■ What the exercise asks ■
Each entry should be duplicated exactly, with no line missing.
*** Opening of Input ***
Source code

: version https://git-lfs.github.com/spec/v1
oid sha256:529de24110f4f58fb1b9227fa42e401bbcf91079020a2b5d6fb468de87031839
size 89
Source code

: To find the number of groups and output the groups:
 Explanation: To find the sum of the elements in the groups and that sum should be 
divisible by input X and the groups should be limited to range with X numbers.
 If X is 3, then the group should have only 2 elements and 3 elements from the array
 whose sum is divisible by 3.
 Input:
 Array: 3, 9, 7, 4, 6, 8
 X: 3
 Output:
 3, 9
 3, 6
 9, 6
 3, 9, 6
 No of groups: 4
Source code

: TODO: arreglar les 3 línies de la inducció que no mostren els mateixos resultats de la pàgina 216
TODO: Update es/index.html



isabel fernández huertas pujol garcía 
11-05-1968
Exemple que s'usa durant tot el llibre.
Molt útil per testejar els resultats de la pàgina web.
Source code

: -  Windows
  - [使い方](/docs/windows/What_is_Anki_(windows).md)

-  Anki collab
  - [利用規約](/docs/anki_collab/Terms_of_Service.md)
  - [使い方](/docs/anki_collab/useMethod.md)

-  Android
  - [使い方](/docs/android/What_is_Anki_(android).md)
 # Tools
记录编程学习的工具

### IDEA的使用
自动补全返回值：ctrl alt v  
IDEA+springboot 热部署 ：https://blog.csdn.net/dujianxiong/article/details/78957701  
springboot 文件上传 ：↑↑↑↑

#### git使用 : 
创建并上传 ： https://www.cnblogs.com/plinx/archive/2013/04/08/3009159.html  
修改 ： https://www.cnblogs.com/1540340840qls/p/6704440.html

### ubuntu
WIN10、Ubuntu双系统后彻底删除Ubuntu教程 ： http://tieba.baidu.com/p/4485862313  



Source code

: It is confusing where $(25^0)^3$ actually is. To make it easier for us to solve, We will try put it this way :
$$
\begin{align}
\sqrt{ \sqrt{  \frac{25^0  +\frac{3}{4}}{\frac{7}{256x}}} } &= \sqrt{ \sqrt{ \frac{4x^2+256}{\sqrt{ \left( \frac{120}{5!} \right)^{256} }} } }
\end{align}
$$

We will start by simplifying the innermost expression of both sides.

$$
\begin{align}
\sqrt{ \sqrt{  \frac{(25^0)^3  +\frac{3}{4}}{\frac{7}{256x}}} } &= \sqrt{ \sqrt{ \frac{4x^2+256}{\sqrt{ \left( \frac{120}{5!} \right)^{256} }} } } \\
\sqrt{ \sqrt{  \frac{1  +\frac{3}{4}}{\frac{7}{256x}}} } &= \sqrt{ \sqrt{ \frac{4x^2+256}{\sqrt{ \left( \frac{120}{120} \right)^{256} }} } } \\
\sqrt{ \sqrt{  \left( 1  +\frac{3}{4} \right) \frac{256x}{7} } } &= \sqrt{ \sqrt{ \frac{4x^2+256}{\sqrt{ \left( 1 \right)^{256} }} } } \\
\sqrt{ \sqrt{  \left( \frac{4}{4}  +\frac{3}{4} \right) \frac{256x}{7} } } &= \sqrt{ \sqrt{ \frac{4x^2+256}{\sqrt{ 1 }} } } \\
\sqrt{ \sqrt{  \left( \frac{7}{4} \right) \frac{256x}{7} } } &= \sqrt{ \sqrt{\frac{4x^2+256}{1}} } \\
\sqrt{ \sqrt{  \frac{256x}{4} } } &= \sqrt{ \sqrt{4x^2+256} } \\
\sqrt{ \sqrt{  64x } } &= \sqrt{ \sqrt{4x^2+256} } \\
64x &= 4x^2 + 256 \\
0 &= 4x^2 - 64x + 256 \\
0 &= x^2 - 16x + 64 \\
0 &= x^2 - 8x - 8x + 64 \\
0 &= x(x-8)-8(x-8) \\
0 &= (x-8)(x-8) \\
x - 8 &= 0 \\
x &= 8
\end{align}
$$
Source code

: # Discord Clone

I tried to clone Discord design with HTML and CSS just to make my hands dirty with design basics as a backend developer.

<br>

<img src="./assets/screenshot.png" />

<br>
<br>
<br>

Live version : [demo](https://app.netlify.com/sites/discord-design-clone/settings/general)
*** Close of Input ***
■ Answer below ■
Source code

: version https://git-lfs.github.com/spec/v1
oid sha256:529de24110f4f58fb1b9227fa42e401bbcf91079020a2b5d6fb468de87031839
size 89
Source code

: To find the number of groups and output the groups:
 Explanation: To find the sum of the elements in the groups and that sum should be 
divisible by input X and the groups should be limited to range with X numbers.
 If X is 3, then the group should have only 2 elements and 3 elements from the array
 whose sum is divisible by 3.
 Input:
 Array: 3, 9, 7, 4, 6, 8
 X: 3
 Output:
 3, 9
 3, 6
 9, 6
 3, 9, 6
 No of groups: 4
Source code

: TODO: arreglar les 3 línies de la inducció que no mostren els mateixos resultats de la pàgina 216
TODO: Update es/index.html



isabel fernández huertas pujol garcía 
11-05-1968
Exemple que s'usa durant tot el llibre.
Molt útil per testejar els resultats de la pàgina web.
Source code

: -  Windows
  - [使い方](/docs/windows/What_is_Anki_(windows).md)

-  Anki collab
  - [利用規約](/docs/anki_collab/Terms_of_Service.md)
  - [使い方](/docs/anki_collab/useMethod.md)

-  Android
  - [使い方](/docs/android/What_is_Anki_(android).md)
 # Tools
记录编程学习的工具

### IDEA的使用
自动补全返回值：ctrl alt v  
IDEA+springboot 热部署 ：https://blog.csdn.net/dujianxiong/article/details/78957701  
springboot 文件上传 ：↑↑↑↑

#### git使用 : 
创建并上传 ： https://www.cnblogs.com/plinx/archive/2013/04/08/3009159.html  
修改 ： https://www.cnblogs.com/1540340840qls/p/6704440.html

### ubuntu
WIN10、Ubuntu双系统后彻底删除Ubuntu教程 ： http://tieba.baidu.com/p/4485862313  



Source code

: It is confusing where $(25^0)^3$ actually is. To make it easier for us to solve, We will try put it this way :
$$
\begin{align}
\sqrt{ \sqrt{  \frac{25^0  +\frac{3}{4}}{\frac{7}{256x}}} } &= \sqrt{ \sqrt{ \frac{4x^2+256}{\sqrt{ \left( \frac{120}{5!} \right)^{256} }} } }
\end{align}
$$

We will start by simplifying the innermost expression of both sides.

$$
\begin{align}
\sqrt{ \sqrt{  \frac{(25^0)^3  +\frac{3}{4}}{\frac{7}{256x}}} } &= \sqrt{ \sqrt{ \frac{4x^2+256}{\sqrt{ \left( \frac{120}{5!} \right)^{256} }} } } \\
\sqrt{ \sqrt{  \frac{1  +\frac{3}{4}}{\frac{7}{256x}}} } &= \sqrt{ \sqrt{ \frac{4x^2+256}{\sqrt{ \left( \frac{120}{120} \right)^{256} }} } } \\
\sqrt{ \sqrt{  \left( 1  +\frac{3}{4} \right) \frac{256x}{7} } } &= \sqrt{ \sqrt{ \frac{4x^2+256}{\sqrt{ \left( 1 \right)^{256} }} } } \\
\sqrt{ \sqrt{  \left( \frac{4}{4}  +\frac{3}{4} \right) \frac{256x}{7} } } &= \sqrt{ \sqrt{ \frac{4x^2+256}{\sqrt{ 1 }} } } \\
\sqrt{ \sqrt{  \left( \frac{7}{4} \right) \frac{256x}{7} } } &= \sqrt{ \sqrt{\frac{4x^2+256}{1}} } \\
\sqrt{ \sqrt{  \frac{256x}{4} } } &= \sqrt{ \sqrt{4x^2+256} } \\
\sqrt{ \sqrt{  64x } } &= \sqrt{ \sqrt{4x^2+256} } \\
64x &= 4x^2 + 256 \\
0 &= 4x^2 - 64x + 256 \\
0 &= x^2 - 16x + 64 \\
0 &= x^2 - 8x - 8x + 64 \\
0 &= x(x-8)-8(x-8) \\
0 &= (x-8)(x-8) \\
x - 8 &= 0 \\
x &= 8
\end{align}
$$
Source code

: # Discord Clone

I tried to clone Discord design with HTML and CSS just to make my hands dirty with design basics as a backend developer.

<br>

<img src="./assets/screenshot.png" />

<br>
<br>
<br>

Live version : [demo](https://app.netlify.com/sites/discord-design-clone/settings/general)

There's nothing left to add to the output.